**Exercise objective:** Your answer must consist of exactly the lines below, starting with the line with "- GeneratedBaseObject.save method" and going on through the line with "- Configurable size (module width)", and nothing else.

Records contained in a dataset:
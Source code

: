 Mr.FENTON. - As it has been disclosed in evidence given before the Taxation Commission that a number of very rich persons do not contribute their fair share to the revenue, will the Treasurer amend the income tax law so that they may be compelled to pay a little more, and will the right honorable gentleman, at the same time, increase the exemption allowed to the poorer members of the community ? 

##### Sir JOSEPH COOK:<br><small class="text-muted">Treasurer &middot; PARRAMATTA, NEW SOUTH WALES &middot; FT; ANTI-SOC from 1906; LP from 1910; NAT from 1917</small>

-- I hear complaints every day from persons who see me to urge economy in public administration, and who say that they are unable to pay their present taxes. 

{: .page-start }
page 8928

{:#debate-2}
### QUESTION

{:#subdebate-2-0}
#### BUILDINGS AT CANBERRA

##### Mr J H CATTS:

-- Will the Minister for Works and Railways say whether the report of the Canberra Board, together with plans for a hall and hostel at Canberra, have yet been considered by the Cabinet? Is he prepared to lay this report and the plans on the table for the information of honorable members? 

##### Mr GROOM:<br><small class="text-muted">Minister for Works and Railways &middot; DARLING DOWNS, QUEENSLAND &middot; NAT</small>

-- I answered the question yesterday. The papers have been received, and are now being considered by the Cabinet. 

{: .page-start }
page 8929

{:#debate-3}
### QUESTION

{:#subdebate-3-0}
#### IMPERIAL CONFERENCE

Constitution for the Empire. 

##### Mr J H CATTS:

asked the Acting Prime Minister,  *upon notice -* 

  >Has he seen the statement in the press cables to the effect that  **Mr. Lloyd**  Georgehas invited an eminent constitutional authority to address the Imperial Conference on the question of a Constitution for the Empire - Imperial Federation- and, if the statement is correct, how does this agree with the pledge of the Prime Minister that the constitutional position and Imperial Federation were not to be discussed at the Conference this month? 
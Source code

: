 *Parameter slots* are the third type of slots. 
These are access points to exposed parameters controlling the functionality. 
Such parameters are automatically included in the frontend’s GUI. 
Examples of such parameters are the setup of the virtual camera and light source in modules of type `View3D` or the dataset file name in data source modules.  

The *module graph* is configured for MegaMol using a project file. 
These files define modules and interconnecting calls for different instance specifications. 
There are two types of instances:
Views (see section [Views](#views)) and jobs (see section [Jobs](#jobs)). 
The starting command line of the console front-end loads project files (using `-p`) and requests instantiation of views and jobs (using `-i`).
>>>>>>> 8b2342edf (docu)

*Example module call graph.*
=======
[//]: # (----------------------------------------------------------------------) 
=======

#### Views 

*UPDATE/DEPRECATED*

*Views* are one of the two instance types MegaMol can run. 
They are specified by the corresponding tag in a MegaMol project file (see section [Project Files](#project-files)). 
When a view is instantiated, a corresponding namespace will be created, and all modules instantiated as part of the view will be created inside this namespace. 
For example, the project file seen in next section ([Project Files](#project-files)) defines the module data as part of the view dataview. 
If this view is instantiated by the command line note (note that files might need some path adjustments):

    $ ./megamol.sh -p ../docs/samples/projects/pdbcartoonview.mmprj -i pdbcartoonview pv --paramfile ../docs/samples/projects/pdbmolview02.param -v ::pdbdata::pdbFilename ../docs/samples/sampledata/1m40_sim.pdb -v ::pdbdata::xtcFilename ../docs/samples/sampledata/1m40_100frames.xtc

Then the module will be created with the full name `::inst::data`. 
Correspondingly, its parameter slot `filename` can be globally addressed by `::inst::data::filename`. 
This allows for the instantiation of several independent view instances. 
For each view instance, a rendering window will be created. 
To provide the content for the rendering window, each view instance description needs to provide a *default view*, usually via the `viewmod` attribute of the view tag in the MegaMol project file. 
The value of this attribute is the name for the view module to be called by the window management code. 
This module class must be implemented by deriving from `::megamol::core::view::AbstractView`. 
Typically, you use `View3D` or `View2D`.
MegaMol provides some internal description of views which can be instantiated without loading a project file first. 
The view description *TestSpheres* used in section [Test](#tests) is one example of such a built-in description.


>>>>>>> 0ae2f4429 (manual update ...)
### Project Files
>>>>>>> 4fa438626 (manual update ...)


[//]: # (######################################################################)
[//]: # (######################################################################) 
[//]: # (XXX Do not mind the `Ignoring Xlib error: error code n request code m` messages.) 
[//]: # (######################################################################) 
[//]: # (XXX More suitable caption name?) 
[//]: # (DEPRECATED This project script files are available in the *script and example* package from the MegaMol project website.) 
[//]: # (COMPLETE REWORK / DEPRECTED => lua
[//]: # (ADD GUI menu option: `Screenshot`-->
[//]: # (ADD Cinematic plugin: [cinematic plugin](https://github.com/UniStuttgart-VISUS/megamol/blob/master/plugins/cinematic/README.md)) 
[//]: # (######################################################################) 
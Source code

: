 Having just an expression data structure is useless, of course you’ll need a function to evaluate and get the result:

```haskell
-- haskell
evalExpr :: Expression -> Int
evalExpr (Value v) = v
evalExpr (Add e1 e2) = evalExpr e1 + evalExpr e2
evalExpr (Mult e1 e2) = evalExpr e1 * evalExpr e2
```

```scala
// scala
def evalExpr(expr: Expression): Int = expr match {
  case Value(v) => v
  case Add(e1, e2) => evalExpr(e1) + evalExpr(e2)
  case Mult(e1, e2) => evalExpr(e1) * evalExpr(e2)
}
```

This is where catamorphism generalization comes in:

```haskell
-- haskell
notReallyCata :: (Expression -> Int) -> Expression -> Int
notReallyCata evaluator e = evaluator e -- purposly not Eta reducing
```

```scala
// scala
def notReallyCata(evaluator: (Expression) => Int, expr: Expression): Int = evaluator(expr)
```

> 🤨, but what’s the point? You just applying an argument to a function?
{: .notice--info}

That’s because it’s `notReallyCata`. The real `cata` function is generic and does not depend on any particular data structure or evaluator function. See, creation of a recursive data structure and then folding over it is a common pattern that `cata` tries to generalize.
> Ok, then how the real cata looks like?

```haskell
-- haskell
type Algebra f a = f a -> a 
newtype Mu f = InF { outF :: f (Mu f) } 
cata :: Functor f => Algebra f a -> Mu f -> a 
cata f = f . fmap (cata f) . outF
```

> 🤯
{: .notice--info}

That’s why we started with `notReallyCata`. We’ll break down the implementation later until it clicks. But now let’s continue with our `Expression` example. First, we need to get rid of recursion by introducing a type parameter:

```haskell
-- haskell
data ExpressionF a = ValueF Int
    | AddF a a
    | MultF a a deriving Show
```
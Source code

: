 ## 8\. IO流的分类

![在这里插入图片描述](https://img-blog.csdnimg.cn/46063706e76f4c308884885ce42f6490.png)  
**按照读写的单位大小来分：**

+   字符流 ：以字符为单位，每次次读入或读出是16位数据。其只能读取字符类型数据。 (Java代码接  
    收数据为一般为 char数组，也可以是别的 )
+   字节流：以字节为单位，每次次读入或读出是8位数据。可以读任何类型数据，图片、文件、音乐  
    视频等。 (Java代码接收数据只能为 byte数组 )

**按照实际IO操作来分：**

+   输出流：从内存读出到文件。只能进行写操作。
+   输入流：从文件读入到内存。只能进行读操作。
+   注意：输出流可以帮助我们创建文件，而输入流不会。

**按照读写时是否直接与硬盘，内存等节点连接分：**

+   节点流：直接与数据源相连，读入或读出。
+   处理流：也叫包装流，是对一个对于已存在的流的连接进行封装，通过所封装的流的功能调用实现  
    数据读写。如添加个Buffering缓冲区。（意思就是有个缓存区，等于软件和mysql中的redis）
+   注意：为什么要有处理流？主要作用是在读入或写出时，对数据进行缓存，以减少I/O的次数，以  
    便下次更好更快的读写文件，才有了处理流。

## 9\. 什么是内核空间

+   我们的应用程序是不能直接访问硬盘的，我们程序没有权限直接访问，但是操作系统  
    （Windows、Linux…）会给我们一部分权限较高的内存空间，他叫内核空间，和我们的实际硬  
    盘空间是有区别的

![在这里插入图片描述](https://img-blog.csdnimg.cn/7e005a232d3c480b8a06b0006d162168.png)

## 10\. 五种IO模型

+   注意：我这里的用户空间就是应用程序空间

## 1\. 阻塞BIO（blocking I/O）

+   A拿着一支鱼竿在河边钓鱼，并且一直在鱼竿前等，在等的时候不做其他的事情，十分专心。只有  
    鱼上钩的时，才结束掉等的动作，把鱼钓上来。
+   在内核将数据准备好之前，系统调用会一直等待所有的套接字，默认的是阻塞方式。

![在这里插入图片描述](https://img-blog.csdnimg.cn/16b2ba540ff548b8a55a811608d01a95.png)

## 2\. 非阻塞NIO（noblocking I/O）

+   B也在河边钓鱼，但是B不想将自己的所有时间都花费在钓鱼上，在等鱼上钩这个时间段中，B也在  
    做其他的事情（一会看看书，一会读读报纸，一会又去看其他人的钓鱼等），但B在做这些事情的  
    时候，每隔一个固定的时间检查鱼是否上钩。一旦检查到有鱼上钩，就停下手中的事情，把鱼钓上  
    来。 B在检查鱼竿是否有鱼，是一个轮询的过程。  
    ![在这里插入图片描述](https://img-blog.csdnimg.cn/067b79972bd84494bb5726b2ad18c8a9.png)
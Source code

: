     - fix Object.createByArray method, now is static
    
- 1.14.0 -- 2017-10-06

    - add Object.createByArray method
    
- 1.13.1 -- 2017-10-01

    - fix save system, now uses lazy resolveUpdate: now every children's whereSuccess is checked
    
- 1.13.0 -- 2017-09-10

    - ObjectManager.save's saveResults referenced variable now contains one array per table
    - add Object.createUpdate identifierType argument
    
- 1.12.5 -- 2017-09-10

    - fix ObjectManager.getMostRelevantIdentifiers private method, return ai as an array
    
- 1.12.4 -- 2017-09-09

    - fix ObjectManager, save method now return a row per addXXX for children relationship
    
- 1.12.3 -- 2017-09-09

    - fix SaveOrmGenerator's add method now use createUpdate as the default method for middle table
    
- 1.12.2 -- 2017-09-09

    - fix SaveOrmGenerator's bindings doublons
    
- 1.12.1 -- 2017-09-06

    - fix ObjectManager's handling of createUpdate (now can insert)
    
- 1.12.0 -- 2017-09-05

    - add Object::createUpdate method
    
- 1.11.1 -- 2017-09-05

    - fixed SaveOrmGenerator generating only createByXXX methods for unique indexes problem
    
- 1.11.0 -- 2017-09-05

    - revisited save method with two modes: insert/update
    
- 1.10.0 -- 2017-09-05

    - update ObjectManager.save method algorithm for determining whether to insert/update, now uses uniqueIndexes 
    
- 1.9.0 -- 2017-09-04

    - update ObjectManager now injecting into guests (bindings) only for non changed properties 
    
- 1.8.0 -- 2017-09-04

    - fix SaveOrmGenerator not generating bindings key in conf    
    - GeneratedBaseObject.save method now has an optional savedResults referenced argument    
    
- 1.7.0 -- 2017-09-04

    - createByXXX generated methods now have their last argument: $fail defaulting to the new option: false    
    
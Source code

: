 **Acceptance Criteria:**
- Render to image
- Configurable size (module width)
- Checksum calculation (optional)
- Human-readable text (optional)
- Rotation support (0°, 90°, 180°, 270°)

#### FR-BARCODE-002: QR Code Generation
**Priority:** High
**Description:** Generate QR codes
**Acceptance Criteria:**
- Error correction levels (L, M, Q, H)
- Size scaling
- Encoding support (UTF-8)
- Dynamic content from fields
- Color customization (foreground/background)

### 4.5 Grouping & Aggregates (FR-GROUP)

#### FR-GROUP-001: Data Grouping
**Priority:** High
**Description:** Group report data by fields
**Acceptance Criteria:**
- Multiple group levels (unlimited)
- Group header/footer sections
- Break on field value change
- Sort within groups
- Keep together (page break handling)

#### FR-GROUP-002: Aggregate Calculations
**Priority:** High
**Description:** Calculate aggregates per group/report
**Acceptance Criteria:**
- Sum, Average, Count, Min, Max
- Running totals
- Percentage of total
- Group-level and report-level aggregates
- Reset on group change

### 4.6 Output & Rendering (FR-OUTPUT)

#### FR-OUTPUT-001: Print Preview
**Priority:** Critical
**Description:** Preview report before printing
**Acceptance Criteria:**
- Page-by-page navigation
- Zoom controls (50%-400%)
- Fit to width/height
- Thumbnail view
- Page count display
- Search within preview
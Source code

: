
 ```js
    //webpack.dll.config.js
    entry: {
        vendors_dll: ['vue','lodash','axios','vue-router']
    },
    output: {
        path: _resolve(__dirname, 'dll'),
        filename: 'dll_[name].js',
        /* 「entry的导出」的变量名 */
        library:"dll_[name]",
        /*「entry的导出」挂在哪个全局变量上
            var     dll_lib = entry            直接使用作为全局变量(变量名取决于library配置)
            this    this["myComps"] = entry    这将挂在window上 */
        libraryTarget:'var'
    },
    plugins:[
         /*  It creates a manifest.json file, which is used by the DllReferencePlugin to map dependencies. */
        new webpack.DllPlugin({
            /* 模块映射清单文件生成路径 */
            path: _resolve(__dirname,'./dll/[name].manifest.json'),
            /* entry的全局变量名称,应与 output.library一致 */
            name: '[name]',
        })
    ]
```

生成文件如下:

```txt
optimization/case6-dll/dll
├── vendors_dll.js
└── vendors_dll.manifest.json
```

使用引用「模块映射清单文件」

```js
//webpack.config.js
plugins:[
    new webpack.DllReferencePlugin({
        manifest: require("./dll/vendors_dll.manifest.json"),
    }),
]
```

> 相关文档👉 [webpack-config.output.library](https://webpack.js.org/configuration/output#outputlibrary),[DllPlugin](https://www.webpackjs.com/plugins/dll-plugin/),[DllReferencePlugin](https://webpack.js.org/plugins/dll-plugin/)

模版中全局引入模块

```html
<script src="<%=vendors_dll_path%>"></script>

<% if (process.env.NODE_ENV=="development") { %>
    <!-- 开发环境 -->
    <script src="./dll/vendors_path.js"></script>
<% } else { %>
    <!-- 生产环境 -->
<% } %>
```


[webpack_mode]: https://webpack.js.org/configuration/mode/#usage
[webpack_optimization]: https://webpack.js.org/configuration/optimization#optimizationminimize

**Response to this task:**
    - GeneratedBaseObject.save method now has an optional savedResults referenced argument    
    
- 1.7.0 -- 2017-09-04

    - createByXXX generated methods now have their last argument: $fail defaulting to the new option: false    
    
Source code

: **Acceptance Criteria:**
- Render to image
- Configurable size (module width)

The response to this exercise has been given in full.